Шрифт:
– Я тоже не думала, что ты – такой!
Женя вырвала руку и пошла по тропинке наверх. Я выругался себе под нос на двух языках, стряхнул с сандалий воду и медленно поплелся за ней.
39.
Интересно, подумал я, как легче добраться до Петербурга. Наверняка должен ходить какой-нибудь автобус. Или где-то есть железнодорожная станция. На худой конец можно выйти на шоссе и проголосовать. Только вот как объяснить это Саше, Виктору, отцу Кириллу?
Я нащупал на поясе телефон. Сказать, что мне позвонили из больницы, попросили срочно приехать? Нет, только не это. Я всегда избегал врать, если предметом вранья было здоровье близких. Суеверие? Ну и пусть. Нет, больница не пройдет. Тогда, может, это будет следователь? А почему бы и нет? Позвонил следователь, который, кстати, запретил мне уезжать из города. Позвонил и приказал срочно явиться. Очень срочно. Просто немедленно.
Женя ждала меня у калитки.
– Мартин, пожалуйста, - хмуро сказала она, не глядя на меня, - давай не будем выносить это на публику. Ты, наверно, сейчас думаешь, какой бы предлог придумать, чтобы уехать?
– Да, думаю. Или ты считаешь, мне будет очень весело провести эту ночь с тобой под одной крышей?

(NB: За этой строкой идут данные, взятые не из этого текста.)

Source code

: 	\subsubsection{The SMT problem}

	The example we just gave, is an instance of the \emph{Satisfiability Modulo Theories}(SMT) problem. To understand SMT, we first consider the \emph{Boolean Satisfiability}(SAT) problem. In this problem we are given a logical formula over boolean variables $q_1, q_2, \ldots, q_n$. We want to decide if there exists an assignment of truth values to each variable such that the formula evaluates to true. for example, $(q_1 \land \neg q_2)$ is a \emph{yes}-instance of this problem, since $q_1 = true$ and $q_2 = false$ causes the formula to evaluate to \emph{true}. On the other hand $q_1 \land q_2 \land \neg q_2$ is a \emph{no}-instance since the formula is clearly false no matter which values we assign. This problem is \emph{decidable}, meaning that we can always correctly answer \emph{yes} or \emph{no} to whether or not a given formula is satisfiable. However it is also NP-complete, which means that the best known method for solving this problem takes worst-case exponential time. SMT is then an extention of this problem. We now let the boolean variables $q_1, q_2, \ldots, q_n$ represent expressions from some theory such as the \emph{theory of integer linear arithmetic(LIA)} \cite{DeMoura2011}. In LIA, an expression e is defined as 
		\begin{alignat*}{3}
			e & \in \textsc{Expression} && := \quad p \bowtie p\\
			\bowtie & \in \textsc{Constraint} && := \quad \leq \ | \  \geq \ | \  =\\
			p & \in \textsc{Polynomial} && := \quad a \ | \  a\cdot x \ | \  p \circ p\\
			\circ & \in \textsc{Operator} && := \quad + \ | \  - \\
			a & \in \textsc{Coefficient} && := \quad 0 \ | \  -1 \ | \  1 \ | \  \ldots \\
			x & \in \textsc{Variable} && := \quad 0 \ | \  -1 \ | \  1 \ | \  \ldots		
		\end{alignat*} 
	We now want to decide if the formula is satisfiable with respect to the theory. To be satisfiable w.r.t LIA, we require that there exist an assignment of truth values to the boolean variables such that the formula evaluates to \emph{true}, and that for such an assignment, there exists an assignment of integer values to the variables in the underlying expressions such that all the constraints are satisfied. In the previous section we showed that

– Мартин, пожалуйста! – повторила Женя. – Не надо. Не уезжай. Я… я не хотела тебя обидеть. Просто…
– Хорошо, - сдался я. – Не уеду. И даже постараюсь сделать вид, что все прекрасно – ты ведь этого хочешь?
Женя не ответила.
– Только вот «просто» - не надо. Нет – значит, нет. Я от этого не умру. Но вот выяснения-объяснения терпеть не могу.
– Но, Мартин…
– Я сказал, нет! А теперь давай сделаем счастливые физиономии, возьмемся за ручки и вперед. Если уж тебе так хочется изображать цирк – пожалуйста. Не знаю, правда, зачем тебе это понадобилось.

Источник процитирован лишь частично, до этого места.